After two seasons, the Cleveland Browns and their new brain trust have decided to part ways with defensive coordinator Dick Jauron and make the switch to Ray Horton, who was most recently the defensive coordinator for the Arizona Cardinals.
Horton's name had been tossed about in the past weeks in connection to nearly every head coaching vacancy in the league before angrily demanding his release from Arizona after being passed over for its head coaching job. Arizona's loss, however, is decidedly a major Cleveland gain.
Though the Cardinals went 5-11 in the 2012 season, things could have been far worse if it weren't for their defense.
Under Horton's aegis this past season, the Cardinals ranked 11th in total yards allowed at 337.8, fourth in first downs allowed and 17th in points at 22.3. In addition, the Cardinals' 22 interceptions were the second-highest total in the league. In contrast, the Browns gave up an average of 363.8 yards per game in 2012, along with 21.6 first downs and 23 points and had 17 interceptions on the season.
Prior to his two seasons in Arizona, Horton spent 2004 through 2010 coaching the Pittsburgh Steelers defensive backs, with safety Troy Polamalu his biggest success. For three seasons with Horton on their defensive staff, the Steelers ranked tops in the league in total defense and ranked in the top 10 in the other seasons.
Considering that his entire NFL resume prior to the Cardinals job involved him coaching the secondary, expect a major improvement to the play of the Browns corners and safeties in the coming year—look, for example, at how Horton was able to develop Cardinals cornerback Patrick Peterson from a seemingly one-trick return man into a complete player, one who had seven interceptions and five fumble recoveries in 2012.
The interesting thing to consider about the Horton hire is that he runs a 3-4 defense while the current personnel on the Browns roster fits Jauron's 4-3. There had been whispers of a shift in scheme as early as last week after Rob Chudzinski was hired, as well as discussion about whether that would be a wholesale shift or a turn to a more hybrid approach wherein 3-4 and 4-3 personnel groupings would make an appearance throughout games (similar to how the Baltimore Ravens play defense).
Regardless of whether the Browns remain a 4-3, switch to a 3-4 or become a hybrid of the two, it doesn't destroy much of what has already been built on the defensive side of the roster. Regardless of their base defense, the Browns will still need at least one additional pass-rusher in this year's draft.

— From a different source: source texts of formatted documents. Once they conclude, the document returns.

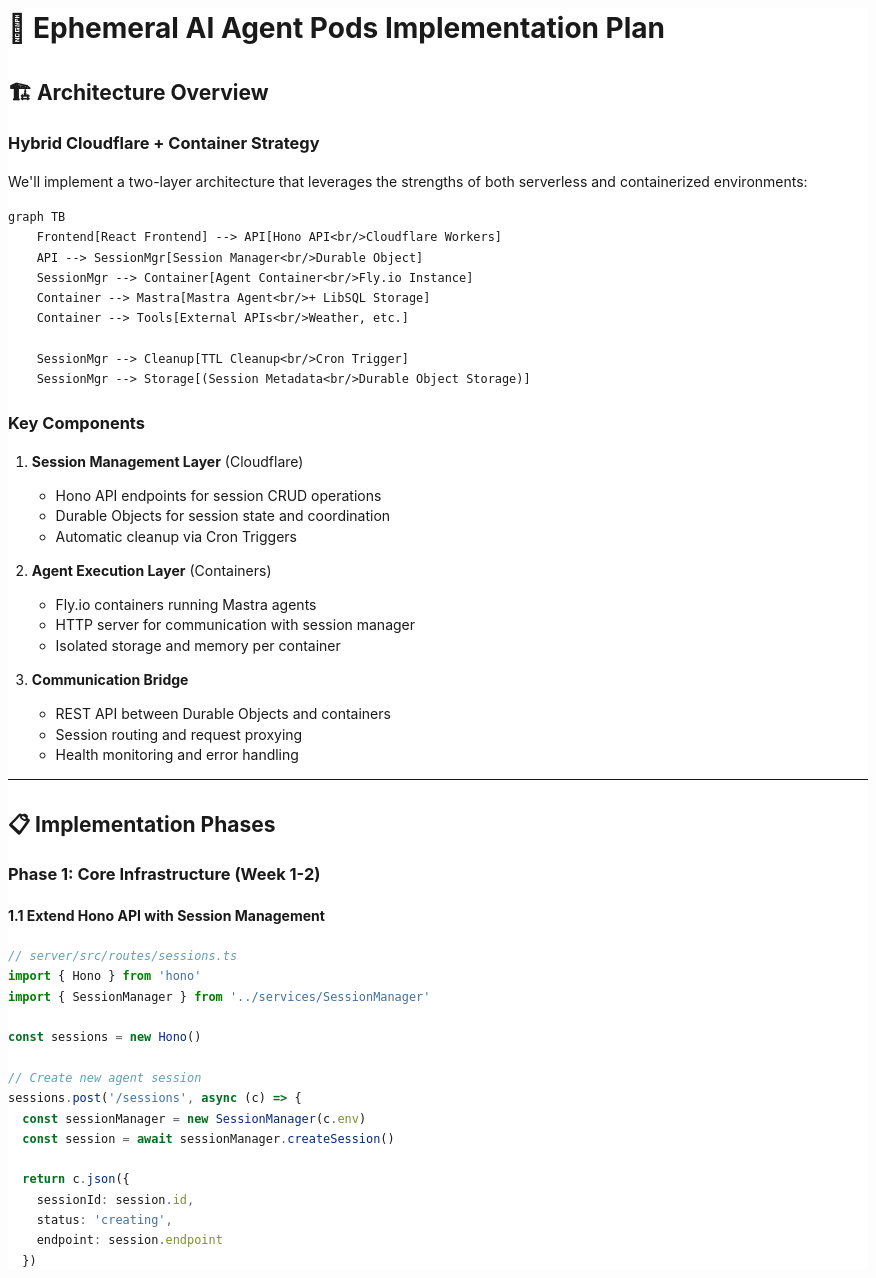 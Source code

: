 # 🚀 Ephemeral AI Agent Pods Implementation Plan

## 🏗️ Architecture Overview

### Hybrid Cloudflare + Container Strategy

We'll implement a two-layer architecture that leverages the strengths of both serverless and containerized environments:

```mermaid
graph TB
    Frontend[React Frontend] --> API[Hono API<br/>Cloudflare Workers]
    API --> SessionMgr[Session Manager<br/>Durable Object]
    SessionMgr --> Container[Agent Container<br/>Fly.io Instance]
    Container --> Mastra[Mastra Agent<br/>+ LibSQL Storage]
    Container --> Tools[External APIs<br/>Weather, etc.]
    
    SessionMgr --> Cleanup[TTL Cleanup<br/>Cron Trigger]
    SessionMgr --> Storage[(Session Metadata<br/>Durable Object Storage)]
```

### Key Components

1. **Session Management Layer** (Cloudflare)
   - Hono API endpoints for session CRUD operations
   - Durable Objects for session state and coordination
   - Automatic cleanup via Cron Triggers

2. **Agent Execution Layer** (Containers)
   - Fly.io containers running Mastra agents
   - HTTP server for communication with session manager
   - Isolated storage and memory per container

3. **Communication Bridge**
   - REST API between Durable Objects and containers
   - Session routing and request proxying
   - Health monitoring and error handling

---

## 📋 Implementation Phases

### Phase 1: Core Infrastructure (Week 1-2)

#### 1.1 Extend Hono API with Session Management

```typescript
// server/src/routes/sessions.ts
import { Hono } from 'hono'
import { SessionManager } from '../services/SessionManager'

const sessions = new Hono()

// Create new agent session
sessions.post('/sessions', async (c) => {
  const sessionManager = new SessionManager(c.env)
  const session = await sessionManager.createSession()
  
  return c.json({
    sessionId: session.id,
    status: 'creating',
    endpoint: session.endpoint
  })
```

There's a lot of talent already on hand when it comes to the Browns defense, including players who are capable of the versatility required of a hybrid defense. There's no way that the decision to hire Horton came with an implicit mandate to destroy a well-curated defensive roster just because there may be changes to the scheme.
In terms of available talent on the defensive side of the ball, the Browns couldn't have made a better hire. It's but the latest in a series of drastic changes in their front office and coaching staff since Jimmy Haslam took over as owner in 2012, all of which seems to point to the Browns finally finding a collection of coaching talent capable of molding their young roster into household names.
From bringing on trusted front office figurehead Joe Banner to work as Cleveland's CEO, to hiring Chudzinski last week as head coach, from bringing on Norv Turner as offensive coordinator earlier in the week, to retaining Chris Tabor at special teams as well as George Warhop, their offensive line coach (indicating that though it may look that way, this isn't a total reboot), it's been an active few months—and especially past week—for the Browns.
And that doesn't include the other announcement on Friday of the hiring of Michael Lombardi to be vice president of player personnel—a controversial move, perhaps even a wholly unpopular one, but one it must be said showed a lot of conviction.
When Haslam took ownership last fall, it was clear that the Browns were again going to head in another direction. Near-constant change gets tiresome, to be sure, but under new management, there was no chance that the Browns would continue with business as usual once the 2012 season wrapped up.
The goal here is to make no more changes for years to come, and considering the resumes and successes of these recent hires, it seems like stability—yes, true stability—might not just be an aspiration for the Browns, but a soon-to-be reality.